» **WORK TO BE COMPLETED**
From the entries below, return exactly the lines beginning at the one that contains "tau events in the hadronic analysis." and ending at the one that contains "efficiencies and fake", both of them included, and only those lines.

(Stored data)

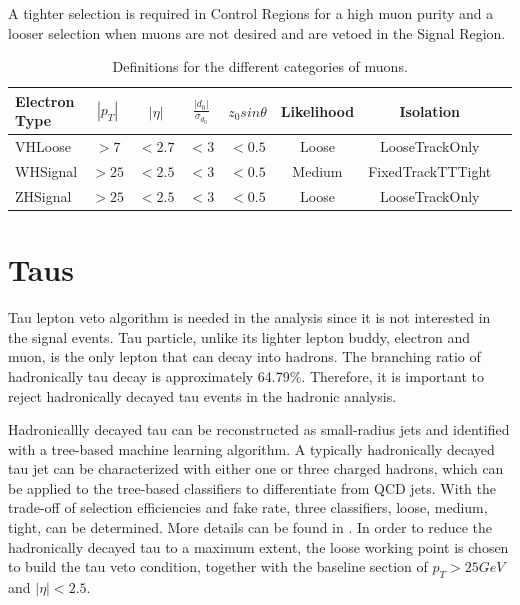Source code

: A tighter selection is required in Control Regions for a high muon purity and a looser selection when muons are not desired and are vetoed in the Signal Region.
\begin{table}[tbh]
\centering
\begin{tabular}{|l|c|c|c|c|c|c|c}

\hline
  Electron Type & $|p_T|$ &$|\eta|$ & $\frac{|d_0|}{\sigma_{d_0}}$&$z_0 sin\theta$ & Likelihood &Isolation \\
\hline 
VHLoose &$>7$&$<2.7$&$<3$&$<0.5$&Loose&LooseTrackOnly\\
\hline 
WHSignal &$>25$&$<2.5$&$<3$&$<0.5$&Medium&FixedTrackTTTight\\
\hline 
ZHSignal &$>25$&$<2.5$&$<3$&$<0.5$&Loose&LooseTrackOnly\\
\hline
\end{tabular}
\caption{Definitions for the different categories of muons.}
 \label{tab:mu}
\end{table}


\section{Taus}
\label{sec:taus}
\par Tau lepton veto algorithm is needed in the analysis since it is not interested in the signal events. Tau particle, unlike its lighter lepton buddy, electron and muon, 
is the only lepton that can decay into hadrons. The branching ratio of hadronically tau decay is approximately 64.79\%. Therefore, it is important to reject hadronically decayed 
tau events in the hadronic analysis.

\par Hadronicallly decayed tau can be reconstructed as small-radius jets and identified with a tree-based machine learning algorithm. A typically hadronically decayed tau jet 
can be characterized with either one or three charged hadrons, which can be applied to the tree-based classifiers to differentiate from QCD jets. With the trade-off of selection 
efficiencies and fake rate, three classifiers, loose, medium, tight, can be determined. More details can be found in \cite{ATL-PHYS-PUB-2015-045}. 
In order to reduce the hadronically decayed tau to a maximum extent, the loose working point is chosen to build the tau veto condition, together with the baseline section of $p_T > 25 GeV$ and $|\eta| < 2.5$.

» **EXPECTED ANSWER**
tau events in the hadronic analysis.

\par Hadronicallly decayed tau can be reconstructed as small-radius jets and identified with a tree-based machine learning algorithm. A typically hadronically decayed tau jet 
can be characterized with either one or three charged hadrons, which can be applied to the tree-based classifiers to differentiate from QCD jets. With the trade-off of selection 
efficiencies and fake rate, three classifiers, loose, medium, tight, can be determined. More details can be found in \cite{ATL-PHYS-PUB-2015-045}. 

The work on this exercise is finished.